A divorce under Islamic law does not require redistribution of property. Rather, each spouse walks away from the marriage with his or her individual property. Divorcing Muslim women who did not work outside their home after marriage, except for the deferred mahr, are left with little or no claim on the collective wealth of the couple. The deferred mahr is considered a debt owed by the man to the woman, and is owed even if he has no assets.

Divorce under Islamic law may take many forms. If a woman wishes to divorce her husband she has two options: seek a tafriq, or seek a khulʿ. A tafriq is a divorce for certain allowable reasons, such as abuse or abandonment. This divorce is granted by a qadi, a religious judge. If a tafriq is granted, the marriage is dissolved and the husband is obligated to pay the wife the deferred mahr specified in their marriage contract. The second method, khulʿ is a divorce without cause, by mutual consent. This divorce requires a husband's consent and it must be supported by consideration that passes from the wife to the husband. Often, this consideration consists of the wife relinquishing her claim to the deferred mahr. In contrast to allowable methods of divorce to a woman, a husband may unilaterally divorce his wife, as talaq, however, if he does it for no reason and no explanation, it is not allowed. However, upon talaq, the husband must pay the wife her deferred mahr.

Western courts have treated mahr provisions in a manner similar to pre-marital contracts. However, in many cases the courts have considered the validity of the marriage contract in cases such as where proper disclosures were not made at the time of marriage, the bride and groom did not separately consent without duress, and in case the bride or both spouses entered into a child marriage prior to legal age of consent.

==References in Islamic texts==
The Encyclopaedia of Islams entry on mahr states: "According to a tradition in Bukhari, the mahr is an essential condition for the legality of the marriage: 'Every marriage without mahr is null and void'."

According to Islamic teachings in the hadith (sayings of Muhammad), mahr is the amount to be paid by the groom to the bride at the time of marriage, some of which may be delayed according to what is agreed upon by the spouses. The mahr is for her to spend as she wishes. It can be cash, jewellery or any other valuable gift.
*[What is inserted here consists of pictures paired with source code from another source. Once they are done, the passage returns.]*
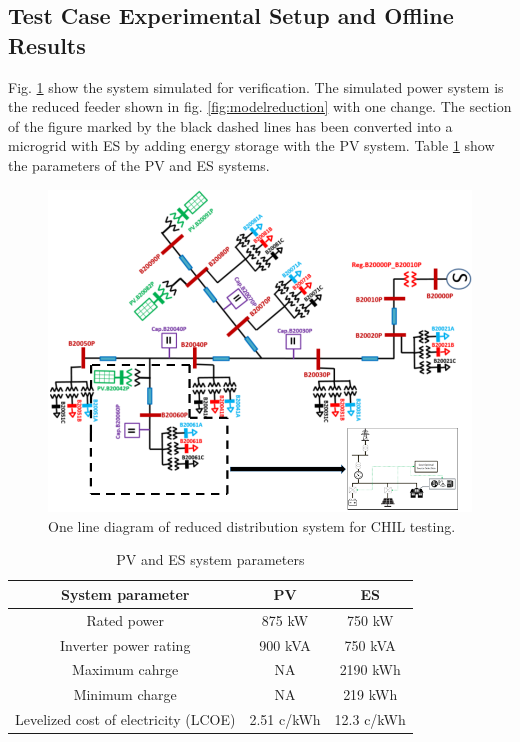 \subsection{Test Case Experimental Setup and Offline Results}
Fig. \ref{fig:simulation_grid} show the system simulated for verification. The simulated power system is the reduced feeder shown in fig. \ref{fig:modelreduction} with one change. The section of the figure marked by the black dashed lines has been converted into a microgrid with ES by adding energy storage with the PV system. Table \ref{tab:SYSTEM} show the parameters of the PV and ES systems.
\begin{figure}[!ht]
    \centering
    \includegraphics[width = 0.8\linewidth]{figs/simulation_grid.png}
    \caption{One line diagram of reduced distribution system for CHIL testing.}
    \label{fig:simulation_grid}
\end{figure}
\vspace{-2mm}


\begin{table}[htb]
\caption{PV and ES system parameters}
\label{tab:SYSTEM}
\centering
\begin{tabular}{|c|c|c|}
\hline
\textbf{System parameter}            & \textbf{PV} & \textbf{ES} \\ \hline
Rated power                          & 875 kW      & 750 kW      \\ \hline
Inverter power rating                & 900 kVA     & 750 kVA     \\ \hline
Maximum cahrge                       & NA          & 2190 kWh    \\ \hline
Minimum charge                       & NA          & 219 kWh     \\ \hline
Levelized cost of electricity (LCOE) & 2.51 c/kWh  & 12.3 c/kWh  \\ \hline
\end{tabular}
\end{table}
\vspace{-2mm}

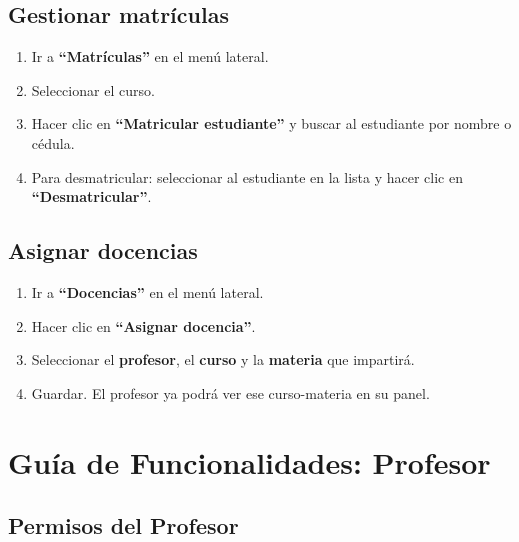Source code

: \documentclass[12pt, a4paper]{article}
\begin{document}
\subsection{Gestionar matrículas}

\begin{enumerate}
    \item Ir a \textbf{``Matrículas''} en el menú lateral.
    \item Seleccionar el curso.
    \item Hacer clic en \textbf{``Matricular estudiante''} y buscar al estudiante por nombre o cédula.
    \item Para desmatricular: seleccionar al estudiante en la lista y hacer clic en \textbf{``Desmatricular''}.
\end{enumerate}

\subsection{Asignar docencias}

\begin{enumerate}
    \item Ir a \textbf{``Docencias''} en el menú lateral.
    \item Hacer clic en \textbf{``Asignar docencia''}.
    \item Seleccionar el \textbf{profesor}, el \textbf{curso} y la \textbf{materia} que impartirá.
    \item Guardar. El profesor ya podrá ver ese curso-materia en su panel.
\end{enumerate}

\section{Guía de Funcionalidades: Profesor}
\label{sec:profesor}

\subsection{Permisos del Profesor}
\end{document}
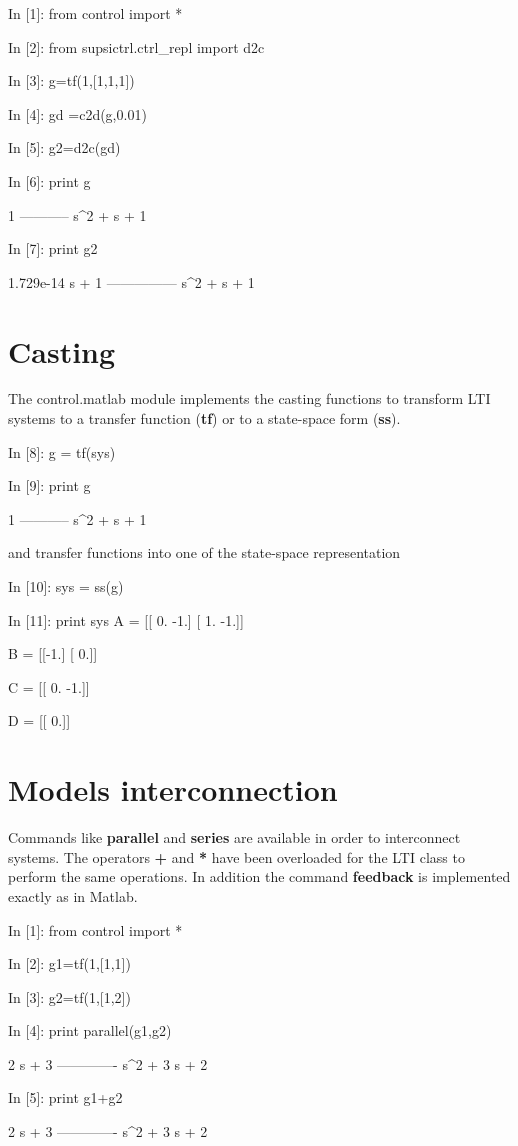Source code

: \begin{code}
In [1]: from control import *

In [2]: from supsictrl.ctrl_repl import d2c

In [3]: g=tf(1,[1,1,1])

In [4]: gd =c2d(g,0.01)

In [5]: g2=d2c(gd)

In [6]: print g

     1
-----------
s^2 + s + 1


In [7]: print g2

1.729e-14 s + 1
---------------
  s^2 + s + 1
\end{code}

\section{Casting}
The control.matlab module implements the casting functions to transform LTI 
systems to a transfer function (\textbf{tf}) or to a state-space form 
(\textbf{ss}).

\begin{code}
In [8]: g = tf(sys)

In [9]: print g

     1
-----------
s^2 + s + 1

\end{code}

and transfer functions into one of the  state-space representation

\begin{code}
In [10]: sys = ss(g)

In [11]: print sys
A = [[ 0. -1.]
 [ 1. -1.]]

B = [[-1.]
 [ 0.]]

C = [[ 0. -1.]]

D = [[ 0.]]

\end{code}
\section{Models interconnection}

Commands like \textbf{parallel} and \textbf{series} are available in order to 
interconnect systems. The operators \textbf{+} and \textbf{*} have been 
overloaded for the LTI class to perform the same operations. In addition the 
command \textbf{feedback} is implemented exactly as in Matlab.

\begin{code}
In [1]: from control import *

In [2]: g1=tf(1,[1,1])

In [3]: g2=tf(1,[1,2])

In [4]: print parallel(g1,g2)

   2 s + 3
-------------
s^2 + 3 s + 2


In [5]: print g1+g2

   2 s + 3
-------------
s^2 + 3 s + 2
\end{code}

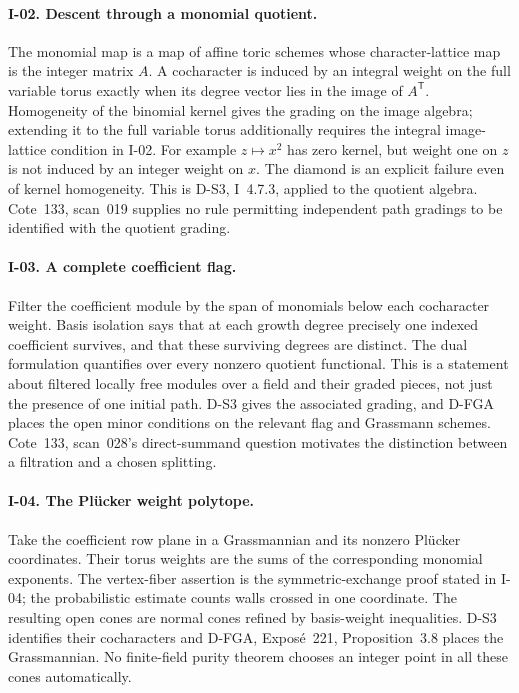 \paragraph{I-02. Descent through a monomial quotient.}
The monomial map is a map of affine toric schemes whose character-lattice map is the integer matrix $A$. A cocharacter is induced by an integral weight on the full variable torus exactly when its degree vector lies in the image of $A^{\mathsf T}$. Homogeneity of the binomial kernel gives the grading on the image algebra; extending it to the full variable torus additionally requires the integral image-lattice condition in I-02. For example $z\mapsto x^2$ has zero kernel, but weight one on $z$ is not induced by an integer weight on $x$. The diamond is an explicit failure even of kernel homogeneity. This is D-S3, I~4.7.3, applied to the quotient algebra. Cote~133, scan~019 supplies no rule permitting independent path gradings to be identified with the quotient grading.

\paragraph{I-03. A complete coefficient flag.}
Filter the coefficient module by the span of monomials below each cocharacter weight. Basis isolation says that at each growth degree precisely one indexed coefficient survives, and that these surviving degrees are distinct. The dual formulation quantifies over every nonzero quotient functional. This is a statement about filtered locally free modules over a field and their graded pieces, not just the presence of one initial path. D-S3 gives the associated grading, and D-FGA places the open minor conditions on the relevant flag and Grassmann schemes. Cote~133, scan~028's direct-summand question motivates the distinction between a filtration and a chosen splitting.

\paragraph{I-04. The Pl\"ucker weight polytope.}
Take the coefficient row plane in a Grassmannian and its nonzero Pl\"ucker coordinates. Their torus weights are the sums of the corresponding monomial exponents. The vertex-fiber assertion is the symmetric-exchange proof stated in I-04; the probabilistic estimate counts walls crossed in one coordinate. The resulting open cones are normal cones refined by basis-weight inequalities. D-S3 identifies their cocharacters and D-FGA, Expos\'e~221, Proposition~3.8 places the Grassmannian. No finite-field purity theorem chooses an integer point in all these cones automatically.

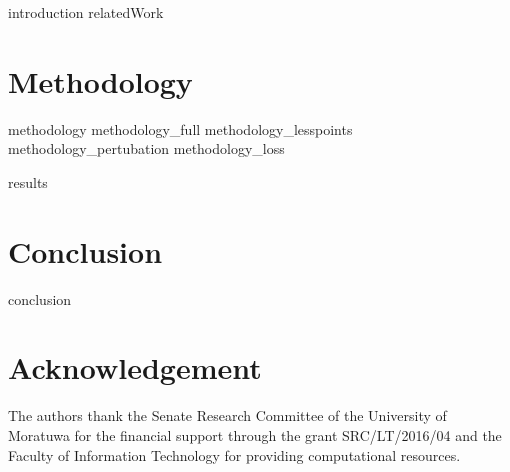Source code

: \documentclass[10pt,twocolumn,letterpaper]{article}
\begin{document}
{introduction}
{relatedWork}


\section{Methodology} \label{sec:meth_overview}

{methodology}
{methodology_full}
{methodology_lesspoints}
{methodology_pertubation}
{methodology_loss}


{results}
\section{Conclusion} \label{sec:conclusion}
{conclusion}
\section{Acknowledgement}
The authors thank the Senate Research Committee of the University of Moratuwa for the financial support through the grant SRC/LT/2016/04 and the Faculty of Information Technology for providing computational resources.


%
%


%
%
\end{document}
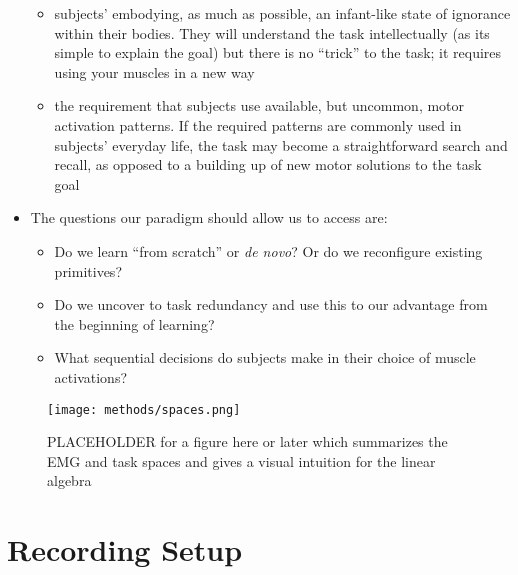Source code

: \documentclass[../main.tex]{subfiles}
\begin{document}
\begin{itemize}
\begin{itemize}
    \item subjects' embodying, as much as possible, an infant-like state of ignorance within their bodies. They will understand the task intellectually (as its simple to explain the goal) but there is no ``trick'' to the task; it requires using your muscles in a new way
    \item the requirement that subjects use available, but uncommon, motor activation patterns. If the required patterns are commonly used in subjects' everyday life, the task may become a straightforward search and recall, as opposed to a building up of new motor solutions to the task goal
  \end{itemize}
  \item The questions our paradigm should allow us to access are:
  \begin{itemize}
    \item Do we learn ``from scratch'' or \textit{de novo}? Or do we reconfigure existing primitives?
    \item Do we uncover to task redundancy and use this to our advantage from the beginning of learning?
    \item What sequential decisions do subjects make in their choice of muscle activations?
  \end{itemize}
\end{itemize}


\begin{figure}[tph]
  \centering
  \texttt{[image: methods/spaces.png]}
  \caption[Geometry of the task]{PLACEHOLDER for a figure here or later which summarizes the EMG and task spaces and gives a visual intuition for the linear algebra}\label{fig:spaces}
\end{figure}


\section{Recording Setup}\label{sec:setup}
\end{document}
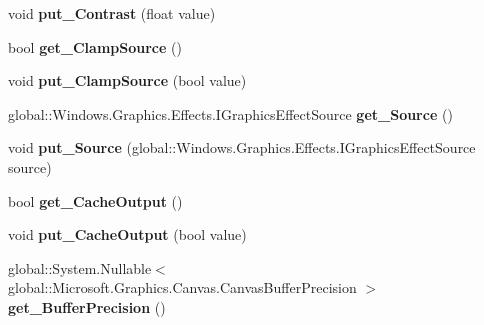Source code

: \begin{DoxyCompactItemize}
void {\bfseries put\+\_\+\+Contrast} (float value)
\item 
\mbox{\label{class_microsoft_1_1_graphics_1_1_canvas_1_1_effects_1_1_contrast_effect_adfdc196eeb8d4ab260ff8a02b91a232f}} 
bool {\bfseries get\+\_\+\+Clamp\+Source} ()
\item 
\mbox{\label{class_microsoft_1_1_graphics_1_1_canvas_1_1_effects_1_1_contrast_effect_aba9bdffcb03711ad9dcf51b730e58b8e}} 
void {\bfseries put\+\_\+\+Clamp\+Source} (bool value)
\item 
\mbox{\label{class_microsoft_1_1_graphics_1_1_canvas_1_1_effects_1_1_contrast_effect_a72dc5fce02408757eaba54af8a0d067c}} 
global\+::\+Windows.\+Graphics.\+Effects.\+I\+Graphics\+Effect\+Source {\bfseries get\+\_\+\+Source} ()
\item 
\mbox{\label{class_microsoft_1_1_graphics_1_1_canvas_1_1_effects_1_1_contrast_effect_a80a8fa221aef734932fecc91048e1ee8}} 
void {\bfseries put\+\_\+\+Source} (global\+::\+Windows.\+Graphics.\+Effects.\+I\+Graphics\+Effect\+Source source)
\item 
\mbox{\label{class_microsoft_1_1_graphics_1_1_canvas_1_1_effects_1_1_contrast_effect_a4fe46686dd977f30e37f1501afa15b90}} 
bool {\bfseries get\+\_\+\+Cache\+Output} ()
\item 
\mbox{\label{class_microsoft_1_1_graphics_1_1_canvas_1_1_effects_1_1_contrast_effect_a1e32440921f9a7994c6dd646e9880c68}} 
void {\bfseries put\+\_\+\+Cache\+Output} (bool value)
\item 
\mbox{\label{class_microsoft_1_1_graphics_1_1_canvas_1_1_effects_1_1_contrast_effect_a61bc14a21a450d7a87ffcc2aa0e05690}} 
global\+::\+System.\+Nullable$<$ global\+::\+Microsoft.\+Graphics.\+Canvas.\+Canvas\+Buffer\+Precision $>$ {\bfseries get\+\_\+\+Buffer\+Precision} ()

\end{DoxyCompactItemize}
In some cases, per Sahih al-Bukhari (Volume 7, Book 62, Number 72), even an iron ring can be mahr.

Sura 4.4, 4.19, 4.20, 4.24, 60.10 and 60.11 of Qur'an require a groom to give a dower to a bride.

===Modern purposes===
In 2003, Rubya Mehdi published an article in which the culture of mahr among Muslims was thoroughly reviewed.

Mahr is a means of sustenance in case of a sudden death, divorce or other emergency.